During the preparation of this letter, additional selective CDK8 inhibitors have been reported, both of which have been shown to sharply reduce the presence in cells of STAT1-pS727 analogously to 32. Cortistatin A is reported²⁶ to have mixed antiproliferative effects on cell lines with sensitivity driven by the set of genes upregulated upon treatment, with HCT-116 cells among the insensitive lines. The compound CCT251545, identified through its inhibition of the WNT pathway in cells, binds to and inhibits CDK8 and CDK19²⁷ and inhibits proliferation of SW620 colon cancer cells after 96 h in culture.

Our development of potent, highly specific CDK8 inhibitors and the lack of CDK8-dependent antiproliferative activity for 32 on the HCT-116 colon cancer cell line has therefore served to substantiate the emerging, complex picture of the role of CDK8 in cancer. STAT1 pSer727 has been potently downregulated by inhibition of CDK8/19 by different compounds and appears to be a useful biomarker of inhibition. The impact of CDK8 kinase inhibition in proliferation is cell line dependent, and possibly condition dependent, and appears to diverge from the scaffolding functions of CDK8 as evidenced by the differing antiproliferative effects of CDK8 knockdown and kinase inhibition in HCT-116 cells. Further investigation of these differences is clearly important to understanding the roles of CDK8.

Supporting Information Available

The Supporting Information is available free of charge on the ACS Publications website at DOI: 10.1021/acsmedchemlett.5b00278.

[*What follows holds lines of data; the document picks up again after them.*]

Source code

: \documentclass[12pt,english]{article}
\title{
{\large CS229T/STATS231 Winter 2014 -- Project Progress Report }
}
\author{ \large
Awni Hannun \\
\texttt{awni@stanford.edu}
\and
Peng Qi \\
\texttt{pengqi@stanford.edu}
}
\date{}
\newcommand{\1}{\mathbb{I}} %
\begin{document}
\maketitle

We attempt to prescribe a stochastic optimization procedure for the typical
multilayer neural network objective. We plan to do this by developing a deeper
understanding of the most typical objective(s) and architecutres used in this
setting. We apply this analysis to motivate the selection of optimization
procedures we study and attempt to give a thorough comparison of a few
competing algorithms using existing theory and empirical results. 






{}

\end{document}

• Description of the preparation of 1–32 along with kinase selectivity and experimental procedures used in the determination of the cocrystal structure of 22 with CDK8 (PDB: 5CEI), and the preparation and characterization of our genetically altered HCT-116 cell line (PDF)

The authors declare the following competing financial interest(s): M.F.T.K., P.B., E.M.B., K.B., K.R.C., R.F., J.R.K., M.L.M., L.S., S.S., J.W., and M.H.B. are employees of Genentech, Inc; K.M. and E.V.S. are employees of Proteros Biostructures, GmbH.